Barnes, founder of Myofascial Release Treatment Centers & Seminars, was a traditional PT for the first 15 years of his career before he began to explore the modalities and philosophies that would inform his work and become part of his myofascial release protocols today.

Addressing the Fascia
“Temporary results—they’re what drive me crazy and you crazy,” Barnes tells the group of therapists gathered in front of him, their nodding heads confirming agreement on why they’ve come to this Myofascial Release (MFR) workshop. “MFR is another dimension to massage and bodywork that helps to create more long-lasting results,” he says. At the heart of the solution, is fascia.
“The primary communication system in our body is fascia,” Barnes explains during a workshop break. “People have been calling fascia an insulator all these years, but it’s really more like fiber optics.” As with any communication system, how well the transmission lines work is a key component to the system’s health.
Barnes says that as fascial sheaths in the body are “glued” together as a result of injury, trauma, or dysfunction, they become unyielding. “Restricted fascia has the tensile strength of 2,000 pounds per square inch,” he says. “That’s two full-grown horses standing on the nerves that innervate the muscle. It’s crushing our cells. And it pulls structures out of alignment.” But restricted fascia is entirely capable of being changed.
While massage, energy techniques, and other forms of bodywork address fascia, Barnes says they release only 20 percent of the facial system—the elastic and muscular components of the myofascial complex. “It requires very different principles to release the other 80 percent,” he says. When addressing fascia, Barnes says you must first get through the collagenous barrier, something that takes up to 120 seconds of pressure to even begin a release. Most therapists, Barnes says, are not that patient. “They’re either pushing their way through it or pushing over it; they don’t wait to be allowed through it.” The other side of that barrier is where myofascial release happens.

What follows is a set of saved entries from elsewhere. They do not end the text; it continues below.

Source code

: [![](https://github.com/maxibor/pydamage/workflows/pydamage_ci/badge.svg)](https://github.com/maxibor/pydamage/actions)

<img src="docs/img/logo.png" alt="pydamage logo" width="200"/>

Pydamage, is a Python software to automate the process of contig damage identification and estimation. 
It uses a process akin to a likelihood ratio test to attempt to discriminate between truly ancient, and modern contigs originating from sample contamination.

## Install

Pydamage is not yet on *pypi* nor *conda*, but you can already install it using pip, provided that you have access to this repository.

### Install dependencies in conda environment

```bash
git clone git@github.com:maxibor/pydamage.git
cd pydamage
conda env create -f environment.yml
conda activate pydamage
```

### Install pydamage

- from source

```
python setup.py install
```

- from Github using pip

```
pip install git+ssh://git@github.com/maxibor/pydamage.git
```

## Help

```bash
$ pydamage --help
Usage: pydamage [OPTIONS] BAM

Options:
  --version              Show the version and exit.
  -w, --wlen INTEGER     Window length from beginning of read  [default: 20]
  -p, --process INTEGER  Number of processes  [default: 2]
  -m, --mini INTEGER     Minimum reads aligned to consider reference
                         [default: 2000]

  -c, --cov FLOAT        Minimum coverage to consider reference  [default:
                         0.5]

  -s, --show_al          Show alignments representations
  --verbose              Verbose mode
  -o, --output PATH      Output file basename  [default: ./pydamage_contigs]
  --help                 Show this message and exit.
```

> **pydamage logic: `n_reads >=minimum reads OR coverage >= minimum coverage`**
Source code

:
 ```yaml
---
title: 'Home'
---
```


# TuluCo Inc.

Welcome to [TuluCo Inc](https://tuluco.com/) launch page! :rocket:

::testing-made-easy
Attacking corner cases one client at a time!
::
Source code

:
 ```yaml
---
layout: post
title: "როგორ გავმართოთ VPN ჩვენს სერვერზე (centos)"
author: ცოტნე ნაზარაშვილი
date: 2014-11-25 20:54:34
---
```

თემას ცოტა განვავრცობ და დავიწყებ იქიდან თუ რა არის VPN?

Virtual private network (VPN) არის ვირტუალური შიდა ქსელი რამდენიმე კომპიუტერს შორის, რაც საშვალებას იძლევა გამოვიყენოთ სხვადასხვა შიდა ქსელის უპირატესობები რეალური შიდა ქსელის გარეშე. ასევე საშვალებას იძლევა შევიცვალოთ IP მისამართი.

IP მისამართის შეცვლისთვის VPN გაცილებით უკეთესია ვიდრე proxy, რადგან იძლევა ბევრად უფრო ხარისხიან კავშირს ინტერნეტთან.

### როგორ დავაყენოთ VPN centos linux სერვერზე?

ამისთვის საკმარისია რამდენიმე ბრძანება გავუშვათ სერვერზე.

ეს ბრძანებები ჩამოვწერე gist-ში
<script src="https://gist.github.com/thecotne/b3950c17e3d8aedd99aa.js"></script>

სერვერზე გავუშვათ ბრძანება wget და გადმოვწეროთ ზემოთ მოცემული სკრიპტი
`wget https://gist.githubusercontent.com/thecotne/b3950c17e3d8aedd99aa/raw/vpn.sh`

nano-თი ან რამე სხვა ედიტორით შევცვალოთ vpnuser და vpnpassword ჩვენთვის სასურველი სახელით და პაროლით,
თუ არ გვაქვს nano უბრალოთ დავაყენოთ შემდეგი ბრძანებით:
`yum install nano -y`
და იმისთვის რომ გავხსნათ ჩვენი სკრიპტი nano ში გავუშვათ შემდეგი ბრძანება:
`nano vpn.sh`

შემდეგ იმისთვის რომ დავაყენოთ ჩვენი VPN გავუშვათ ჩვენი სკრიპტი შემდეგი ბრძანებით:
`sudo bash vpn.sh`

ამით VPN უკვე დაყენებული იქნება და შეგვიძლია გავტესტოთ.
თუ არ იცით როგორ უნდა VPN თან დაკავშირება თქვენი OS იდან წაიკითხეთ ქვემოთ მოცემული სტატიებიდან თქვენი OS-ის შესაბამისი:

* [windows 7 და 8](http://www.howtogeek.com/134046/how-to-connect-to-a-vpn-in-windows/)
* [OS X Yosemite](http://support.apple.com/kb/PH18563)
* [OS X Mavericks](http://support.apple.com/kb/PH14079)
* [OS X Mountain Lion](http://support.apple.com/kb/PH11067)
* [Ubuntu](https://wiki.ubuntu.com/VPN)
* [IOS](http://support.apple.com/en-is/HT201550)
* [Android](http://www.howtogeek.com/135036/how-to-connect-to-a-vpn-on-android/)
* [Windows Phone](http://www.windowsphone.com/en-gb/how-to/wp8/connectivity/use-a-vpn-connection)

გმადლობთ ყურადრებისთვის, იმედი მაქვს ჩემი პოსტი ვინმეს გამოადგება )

In addition to waiting on the tissue, and, in effect, being “invited in,” MFR is also reliant on pressure. Too much pressure, Barnes explains, and the client’s subconscious mind takes over and starts a guarding process—something a practitioner can’t muscle through. Too light a touch, and the barrier is not being engaged. “MFR is about ‘feeling’ into the client’s body and reading their body language.”
Once engaged with the collagenous barrier, Barnes says there is another 3–5-minute window where you illicit the piezoelectric phenomena. “Cells are crystalline in nature; if you put pressure into a crystal, it generates an electrical flow. So, in other words, our mechanical pressure, given significant time, begins to generate a bioelectrical flow. Couple that with mechanotransduction, and you elicit a biochemical response at the cellular level. This then leads to phase transition, into a period of chaos where change and healing occur.” From there we find resonance or release.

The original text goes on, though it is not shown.